And we could mitigate those issues with several technical approaches, depending on what we think the users will want, how long they'll need to wait, and, potentially, a way to store/cache results.

For example, if we see that for long-term events, or for events that have multiple wikis with multiple categories, we need to split the tests, we could consider having some asynchronous testing that is then stored.
Numbers in the past don't change anyways, they just get updated as time goes further. So, we could run statistics that are limited to time periods, and add things together (and then store the results).

If I want to know the stats for eventA that took a whole year, odds are I'll be checking the stats every x weeks or so. If we store those results, we could do these queries on the difference -- ask the DB what changes it seems from [LAST TIME WE UPDATED] and until now, and add the results, then store that with the new date.
We can even store the participant names, so we validate that we're checking the same thing.

The good thing about this idea is that we can also do this to all searches that are harder; we store, recheck only what we need to, and move on.
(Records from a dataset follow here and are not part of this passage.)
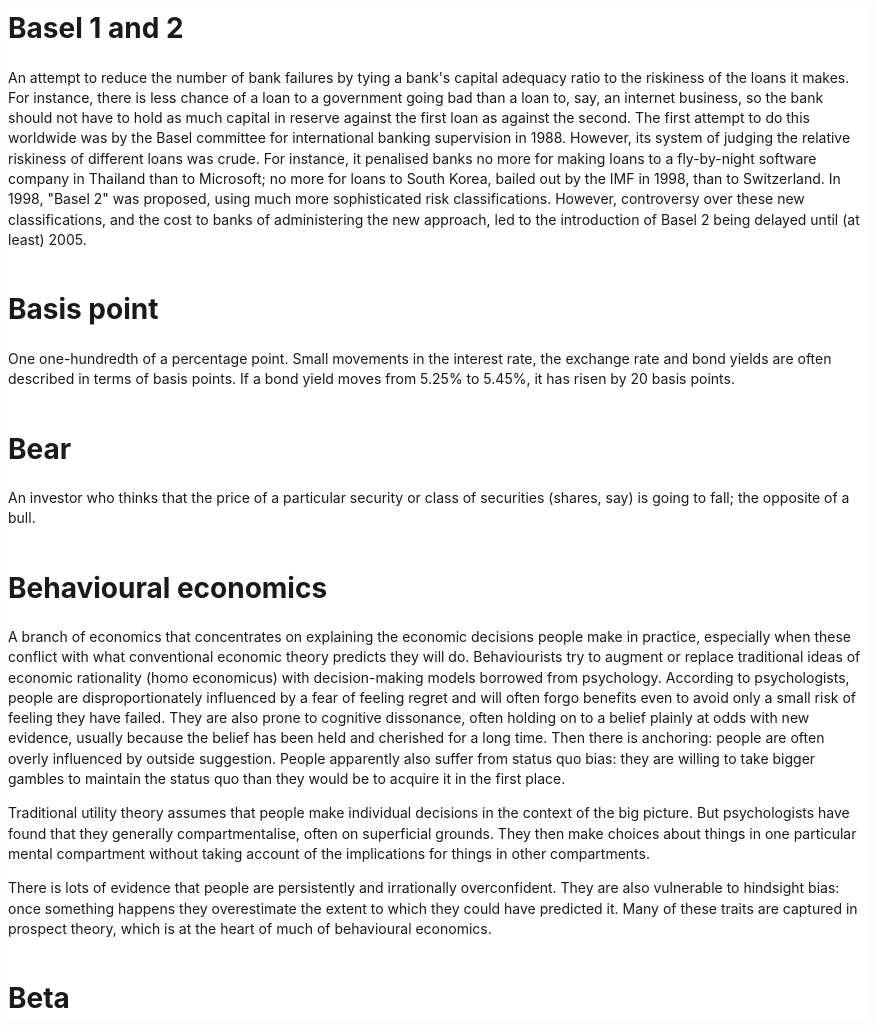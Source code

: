 # Basel 1 and 2

An attempt to reduce the number of bank failures by tying a bank's capital adequacy ratio to the riskiness of the loans it makes. For instance, there is less chance of a loan to a government going bad than a loan to, say, an internet business, so the bank should not have to hold as much capital in reserve against the first loan as against the second. The first attempt to do this worldwide was by the Basel committee for international banking supervision in 1988. However, its system of judging the relative riskiness of different loans was crude. For instance, it penalised banks no more for making loans to a fly-by-night software company in Thailand than to Microsoft; no more for loans to South Korea, bailed out by the IMF in 1998, than to Switzerland. In 1998, "Basel 2" was proposed, using much more sophisticated risk classifications. However, controversy over these new classifications, and the cost to banks of administering the new approach, led to the introduction of Basel 2 being delayed until (at least) 2005.

# Basis point

One one-hundredth of a percentage point. Small movements in the interest rate, the exchange rate and bond yields are often described in terms of basis points. If a bond yield moves from 5.25% to 5.45%, it has risen by 20 basis points.

# Bear

An investor who thinks that the price of a particular security or class of securities (shares, say) is going to fall; the opposite of a bull.

# Behavioural economics

A branch of economics that concentrates on explaining the economic decisions people make in practice, especially when these conflict with what conventional economic theory predicts they will do. Behaviourists try to augment or replace traditional ideas of economic rationality (homo economicus) with decision-making models borrowed from psychology. According to psychologists, people are disproportionately influenced by a fear of feeling regret and will often forgo benefits even to avoid only a small risk of feeling they have failed. They are also prone to cognitive dissonance, often holding on to a belief plainly at odds with new evidence, usually because the belief has been held and cherished for a long time. Then there is anchoring: people are often overly influenced by outside suggestion. People apparently also suffer from status quo bias: they are willing to take bigger gambles to maintain the status quo than they would be to acquire it in the first place.

Traditional utility theory assumes that people make individual decisions in the context of the big picture. But psychologists have found that they generally compartmentalise, often on superficial grounds. They then make choices about things in one particular mental compartment without taking account of the implications for things in other compartments.

There is lots of evidence that people are persistently and irrationally overconfident. They are also vulnerable to hindsight bias: once something happens they overestimate the extent to which they could have predicted it. Many of these traits are captured in prospect theory, which is at the heart of much of behavioural economics.

# Beta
All that said, though, I think it's good we're thinking ahead, but we need to think what the next steps are. A lot of the things that we raised make assumptions (and fears? :P ) about what might be issues. I think our next step should be doing a small-scale change for small-scale events (99% of the events are those anyways right now) and if we see there is a pattern of heavy-search events, we temporarily block them from category searches with an explanation. I think those, for the moment with the current usage will be very few and edge-case'y anyways, and it will allow us to move forward and during the exploration into implementing it, seeing what are the actual challenges we see, and allow us to make better judgment/decision for the next steps.

We might need to scope the MVP of this very tightly as a first step, and/or timebox this as a way to make sure we're not suddenly going down an endless pit without a plan.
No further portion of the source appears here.